» **The task**: The entries that follow include a run beginning at the line with "- Clone the known" and ending at the line with "4. **Set Up the Virtual Machines**"; restate that run word for word and leave the rest out.

Extracted records:
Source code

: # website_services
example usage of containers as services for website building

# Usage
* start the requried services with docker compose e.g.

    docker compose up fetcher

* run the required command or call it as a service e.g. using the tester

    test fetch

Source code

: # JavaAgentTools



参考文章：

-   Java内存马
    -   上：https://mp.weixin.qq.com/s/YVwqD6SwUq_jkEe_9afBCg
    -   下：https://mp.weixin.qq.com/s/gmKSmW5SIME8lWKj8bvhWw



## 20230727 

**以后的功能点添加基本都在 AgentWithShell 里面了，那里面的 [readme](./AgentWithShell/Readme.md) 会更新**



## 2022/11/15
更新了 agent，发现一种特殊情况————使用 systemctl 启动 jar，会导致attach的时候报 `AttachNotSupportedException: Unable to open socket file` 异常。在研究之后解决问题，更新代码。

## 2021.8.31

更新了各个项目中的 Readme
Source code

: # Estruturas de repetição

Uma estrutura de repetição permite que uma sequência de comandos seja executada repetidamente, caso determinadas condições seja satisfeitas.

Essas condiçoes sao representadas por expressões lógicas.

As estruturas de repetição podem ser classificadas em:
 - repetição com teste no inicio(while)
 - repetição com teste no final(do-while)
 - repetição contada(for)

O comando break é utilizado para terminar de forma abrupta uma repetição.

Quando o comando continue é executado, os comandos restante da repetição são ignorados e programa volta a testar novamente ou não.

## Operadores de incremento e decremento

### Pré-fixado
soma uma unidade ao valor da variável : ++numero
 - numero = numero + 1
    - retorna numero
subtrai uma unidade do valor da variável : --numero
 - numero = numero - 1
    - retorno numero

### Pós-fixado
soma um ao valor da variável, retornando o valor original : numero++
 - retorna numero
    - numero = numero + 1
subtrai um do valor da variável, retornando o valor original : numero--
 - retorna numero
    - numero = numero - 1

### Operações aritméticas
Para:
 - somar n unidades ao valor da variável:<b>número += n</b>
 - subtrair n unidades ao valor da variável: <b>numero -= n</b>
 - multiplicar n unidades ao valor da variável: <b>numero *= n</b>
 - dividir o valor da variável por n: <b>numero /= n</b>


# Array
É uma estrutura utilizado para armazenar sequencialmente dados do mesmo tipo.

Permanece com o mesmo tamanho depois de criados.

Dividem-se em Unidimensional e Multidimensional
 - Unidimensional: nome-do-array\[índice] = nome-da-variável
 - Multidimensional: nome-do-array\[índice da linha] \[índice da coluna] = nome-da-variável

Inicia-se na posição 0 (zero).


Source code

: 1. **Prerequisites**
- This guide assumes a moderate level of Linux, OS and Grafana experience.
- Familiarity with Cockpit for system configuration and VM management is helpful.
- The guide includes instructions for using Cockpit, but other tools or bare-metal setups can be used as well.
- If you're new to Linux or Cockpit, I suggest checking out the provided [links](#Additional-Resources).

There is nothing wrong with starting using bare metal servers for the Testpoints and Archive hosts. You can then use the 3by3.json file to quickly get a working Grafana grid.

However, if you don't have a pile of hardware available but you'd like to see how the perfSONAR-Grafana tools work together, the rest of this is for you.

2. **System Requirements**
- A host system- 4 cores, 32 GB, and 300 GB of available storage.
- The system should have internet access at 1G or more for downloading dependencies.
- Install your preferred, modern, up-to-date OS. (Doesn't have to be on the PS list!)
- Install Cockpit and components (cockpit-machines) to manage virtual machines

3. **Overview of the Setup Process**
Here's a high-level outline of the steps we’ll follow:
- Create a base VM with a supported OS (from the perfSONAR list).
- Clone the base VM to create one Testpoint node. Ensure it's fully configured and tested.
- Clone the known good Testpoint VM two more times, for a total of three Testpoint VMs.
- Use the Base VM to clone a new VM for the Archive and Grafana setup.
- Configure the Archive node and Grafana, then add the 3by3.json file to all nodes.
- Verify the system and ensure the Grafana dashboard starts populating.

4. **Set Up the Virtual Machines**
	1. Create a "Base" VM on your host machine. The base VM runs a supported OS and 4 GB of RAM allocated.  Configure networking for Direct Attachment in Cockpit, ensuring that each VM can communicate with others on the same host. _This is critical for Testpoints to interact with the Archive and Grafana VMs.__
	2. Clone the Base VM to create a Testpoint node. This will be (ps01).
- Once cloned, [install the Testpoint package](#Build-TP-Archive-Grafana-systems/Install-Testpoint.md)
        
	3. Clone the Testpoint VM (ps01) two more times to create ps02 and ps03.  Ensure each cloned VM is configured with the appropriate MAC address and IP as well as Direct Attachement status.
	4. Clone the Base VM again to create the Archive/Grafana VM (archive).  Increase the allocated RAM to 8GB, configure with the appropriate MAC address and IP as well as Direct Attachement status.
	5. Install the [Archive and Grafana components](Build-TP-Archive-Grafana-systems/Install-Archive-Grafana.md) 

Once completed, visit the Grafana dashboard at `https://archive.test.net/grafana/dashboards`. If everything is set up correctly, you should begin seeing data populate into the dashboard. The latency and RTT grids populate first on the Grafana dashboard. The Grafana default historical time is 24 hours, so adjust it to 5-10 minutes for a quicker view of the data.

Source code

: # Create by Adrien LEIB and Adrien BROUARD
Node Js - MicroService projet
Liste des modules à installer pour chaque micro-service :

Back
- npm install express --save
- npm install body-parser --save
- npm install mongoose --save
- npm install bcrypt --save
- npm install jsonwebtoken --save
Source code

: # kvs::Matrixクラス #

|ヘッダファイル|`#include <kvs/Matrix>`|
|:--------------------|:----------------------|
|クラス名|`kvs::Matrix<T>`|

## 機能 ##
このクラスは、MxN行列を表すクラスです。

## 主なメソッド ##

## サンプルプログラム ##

» **Result below**:
- Clone the known good Testpoint VM two more times, for a total of three Testpoint VMs.
- Use the Base VM to clone a new VM for the Archive and Grafana setup.
- Configure the Archive node and Grafana, then add the 3by3.json file to all nodes.
- Verify the system and ensure the Grafana dashboard starts populating.

4. **Set Up the Virtual Machines**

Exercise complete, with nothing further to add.